Monday, 13 July 2009

But British Capital Is Pants!

I’ve been silent on the blogging front for a couple of weeks simply because I have had nothing to say. Or nothing even I found interesting anyway.

But I see Rick over at Flip Chart Fairy Tales has waded into a discussion of that James Heartfield piece that so impressed me, and this has sparked a number of thoughts.

Firstly, just to clear some ground, let me say I simply didn’t know that Heartfield was an ex-RCP/Institute of Ideas/Furedi groupie/Astroturf merchant type when I first read the piece. Generally, I find their analysis a bit ...well, silly, in its single minded downplaying of climate change risks and bigging up of technological ‘progress’ as an unqualified good. But even if, as a commentator on my initial post said, it is just a case of a stopped clock being right twice a day I did find lots to agree with in his post. In particular it exposed the whole ‘public sector bad private sector good’ type arguments for what they are: ideology. A large part of the British public sector spending is actually a form of outdoor relief for the private sector, and quite a lot of the New Labour programme of public sector ‘modernisation’ (consumer ‘choice’ , contestability, marketisation and so forth)has actually been a way of shifting resources from delivery to people – however well or poorly done - into propping up this system of private sector relief.

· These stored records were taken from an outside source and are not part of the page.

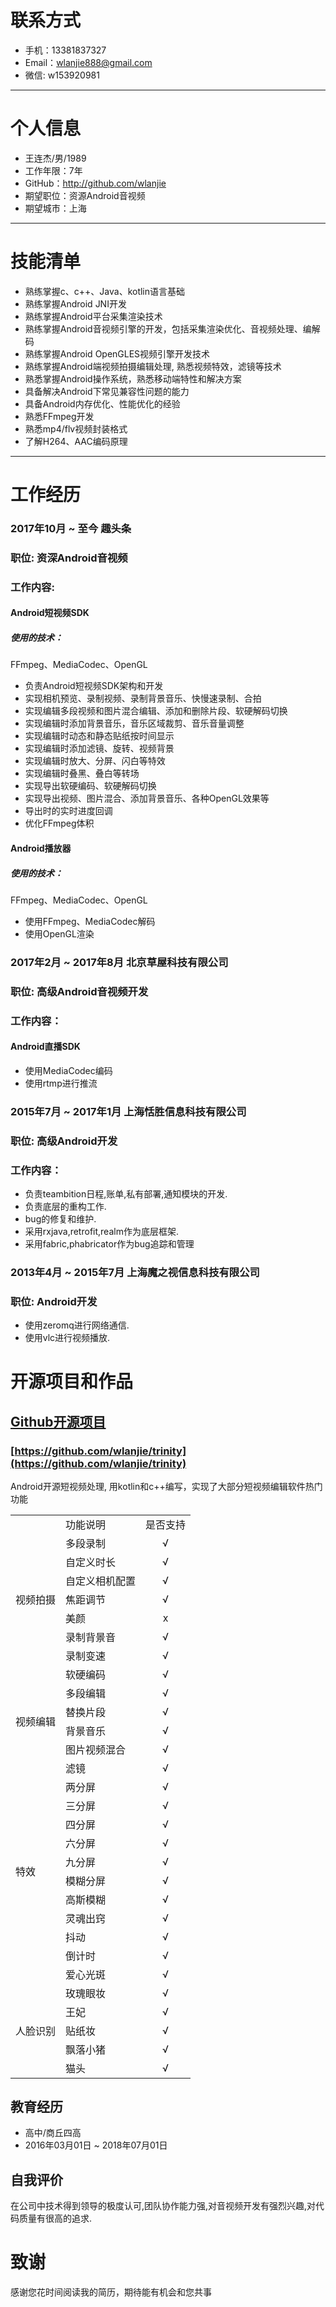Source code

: # 联系方式

- 手机：13381837327
- Email：wlanjie888@gmail.com
- 微信: w153920981

---

# 个人信息

 - 王连杰/男/1989
 - 工作年限：7年
 - GitHub：http://github.com/wlanjie
 - 期望职位：资源Android音视频
 - 期望城市：上海

---

# 技能清单

- 熟练掌握c、c++、Java、kotlin语言基础
- 熟练掌握Android JNI开发
- 熟练掌握Android平台采集渲染技术
- 熟练掌握Android音视频引擎的开发，包括采集渲染优化、音视频处理、编解码
- 熟练掌握Android OpenGLES视频引擎开发技术
- 熟练掌握Android端视频拍摄编辑处理, 熟悉视频特效，滤镜等技术
- 熟悉掌握Android操作系统，熟悉移动端特性和解决方案
- 具备解决Android下常见兼容性问题的能力
- 具备Android内存优化、性能优化的经验
- 熟悉FFmpeg开发
- 熟悉mp4/flv视频封装格式
- 了解H264、AAC编码原理

---

# 工作经历
### 2017年10月 ~ 至今 趣头条 
### 职位: 资深Android音视频
### 工作内容: 
#### Android短视频SDK
##### 使用的技术：
FFmpeg、MediaCodec、OpenGL

- 负责Android短视频SDK架构和开发
- 实现相机预览、录制视频、录制背景音乐、快慢速录制、合拍
- 实现编辑多段视频和图片混合编辑、添加和删除片段、软硬解码切换
- 实现编辑时添加背景音乐，音乐区域裁剪、音乐音量调整
- 实现编辑时动态和静态贴纸按时间显示
- 实现编辑时添加滤镜、旋转、视频背景
- 实现编辑时放大、分屏、闪白等特效
- 实现编辑时叠黑、叠白等转场
- 实现导出软硬编码、软硬解码切换
- 实现导出视频、图片混合、添加背景音乐、各种OpenGL效果等
- 导出时的实时进度回调
- 优化FFmpeg体积


#### Android播放器
##### 使用的技术：
FFmpeg、MediaCodec、OpenGL

- 使用FFmpeg、MediaCodec解码
- 使用OpenGL渲染

### 2017年2月 ~ 2017年8月 北京草屋科技有限公司          
### 职位: 高级Android音视频开发
### 工作内容：
#### Android直播SDK

- 使用MediaCodec编码
- 使用rtmp进行推流

### 2015年7月 ~ 2017年1月 上海恬胜信息科技有限公司       
### 职位: 高级Android开发
### 工作内容：
- 负责teambition日程,账单,私有部署,通知模块的开发.
- 负责底层的重构工作.
- bug的修复和维护.
- 采用rxjava,retrofit,realm作为底层框架.
- 采用fabric,phabricator作为bug追踪和管理 

### 2013年4月 ~ 2015年7月 上海魔之视信息科技有限公司      
### 职位: Android开发

- 使用zeromq进行网络通信.
- 使用vlc进行视频播放.

# 开源项目和作品
## [Github开源项目](https://github.com/wlanjie/trinity)
### [https://github.com/wlanjie/trinity](https://github.com/wlanjie/trinity)
Android开源短视频处理, 用kotlin和c++编写，实现了大部分短视频编辑软件热门功能
<table>
  <tr>
      <td rowspan="10">视频拍摄<br/>
  </tr>
  <tr>
      <td>功能说明</td>
      <td>是否支持</td>
  </tr>
  <tr>
      <td>多段录制</td>
      <td align="center">√</td>
  </tr>
  <tr>
      <td>自定义时长</td>
      <td align="center">√</td>
  </tr>
  <tr>
      <td>自定义相机配置</td>
      <td align="center">√</td>
  </tr>  
  <tr>
      <td>焦距调节</td>
      <td align="center">√</td>
  </tr>
  <tr>
      <td>美颜</td>
      <td align="center">x</td>
  </tr>
  <tr>
      <td>录制背景音</td>
      <td align="center">√</td>
  </tr>
  <tr>
      <td>录制变速</td>
      <td align="center">√</td>
  </tr>
  <tr>
      <td>软硬编码</td>
      <td align="center">√</td>
  </tr>
	<tr>
      <td rowspan="5">视频编辑<br/>
  </tr>
  <tr>
      <td>多段编辑</td>
      <td align="center">√</td>
  </tr>
  <tr>
      <td>替换片段</td>
      <td align="center">√</td>
  </tr> 
  <tr>
      <td>背景音乐</td>
      <td align="center">√</td>
  </tr>
  <tr>
      <td>图片视频混合</td>
      <td align="center">√</td>
  </tr>
  <tr>
      <td rowspan="13">特效<br/>
  </tr>
  <tr>
      <td>滤镜</td>
      <td align="center">√</td>
  </tr>
  <tr>
      <td>两分屏</td>
      <td align="center">√</td>
  </tr>  
  <tr>
      <td>三分屏</td>
      <td align="center">√</td>
  </tr>
  <tr>
      <td>四分屏</td>
      <td align="center">√</td>
  </tr>
  <tr>
      <td>六分屏</td>
      <td align="center">√</td>
  </tr>
  <tr>
      <td>九分屏</td>
      <td align="center">√</td>
  </tr>
  <tr>
      <td>模糊分屏</td>
      <td align="center">√</td>
  </tr>
  <tr>
      <td>高斯模糊</td>
      <td align="center">√</td>
  </tr>
  <tr>
      <td>灵魂出窍</td>
      <td align="center">√</td>
  </tr>
  <tr>
      <td>抖动</td>
      <td align="center">√</td>
  </tr>
  <tr>
    <td>倒计时</td>
    <td align="center">√</td>
  </tr>
  <tr>
    <td>爱心光斑</td>
    <td align="center">√</td>
  </tr>
  <tr>
    <td rowspan="6">人脸识别<br/>
  </tr>
  <tr>
    <td>玫瑰眼妆</td>
    <td align="center">√</td>
  </tr>
  <tr>
    <td>王妃</td>
    <td align="center">√</td>
  </tr>
  <tr>
    <td>贴纸妆</td>
    <td align="center">√</td>
  </tr>
    <tr>
    <td>飘落小猪</td>
    <td align="center">√</td>
  </tr>
  <tr>
    <td>猫头</td>
    <td align="center">√</td>
  </tr>
</table>

## 教育经历
- 高中/商丘四高
- 2016年03月01日 ~ 2018年07月01日

## 自我评价
在公司中技术得到领导的极度认可,团队协作能力强,对音视频开发有强烈兴趣,对代码质量有很高的追求.

# 致谢

感谢您花时间阅读我的简历，期待能有机会和您共事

One part of Heartfield’s explanation for this is, essentially, that British Capital is basically pants. It has lost the will to innovate. It expresses all its strategies in terms of risk, and especially risk minimisation – a language borrowed, in essence, from finance. The bastard off spring of actuaries who price the ‘lifespan’ of profit now rule the roost. The hero-innovators of Marx’s day – those who constantly remade the world - are long gone; their great grandchildren need the succour of a State which appears ever less separate from their own interests. They’ve lost their will to do big things, so they need the rest of the world to be remade in their own image by statutory decree.

Rick sees things differently. But then, to be fair, he’s a manager, not a politico, so he would. He sees the problem as one of public sector managers being more hidebound than their private sector counterparts, and much more trapped in rule bound systems of employee relations. So the public sector needs to call in the private sector for help. I think he just means that unions are stronger in the public than the private sector – though, of course, they’re pale shadows of what they were when Rick and I were growing up.

Of course there are difficult employees. But you can’t change the world on the basis that all employees are difficult. You have to give the people you work for and with something to believe in. And this is where a purely managerial perspective will never penetrate. The greatest weapon – at an operational managerial level – that social democracy ever had was the idea of public service, which grew out of the political ideas of community and mutuality and solidarity. What we’ve got in its place, in my view, bears a passing resemblance to the ‘Old Corruption’ of the eighteenth century : endless initiatives and restructurings and cost cutting done by ‘consultants’, a euphemism, in general, for large multinational firms. A teat which constantly feeds the private sector. No wonder there is workforce resistance.

& now the establishment call for cuts to be made – and to an extent they’re right, even if they exaggerate the immediacy of the necessary decisions, ignore the potential for offsetting tax rises and embellish the potential for ‘protecting frontline services’ whilst doing so. But nowhere, or almost nowhere, is there an alternative vision. If I had to generalise, I'd say it is this blindness which the public sector has imported from the private sector, not 'efficiency'.


  1. Good to have you back, Charlie.

    When you say "British capital" is pants, what precisely do you mean? Do you mean our firms are pants (timid, failing to innovate) or our financial sector is pants (ridiculously short termist and blinkered, totally failing to invest in building long-term successful technology-based companies)?

    (Let us take with a big pinch of salt the views of Rick Flip Chart Fairy Tales, who appears to blame the fecklessness of the Great British Worker for all our ills.)

    Obviously both are pants, but I would locate the source of the problem in the over-dominance of the City, the investment approach that looks only at the get-rich-quick numbers and not at the product, the leadership, the long term prospects. This is all stuff Will Hutton was banging on about in the nineties.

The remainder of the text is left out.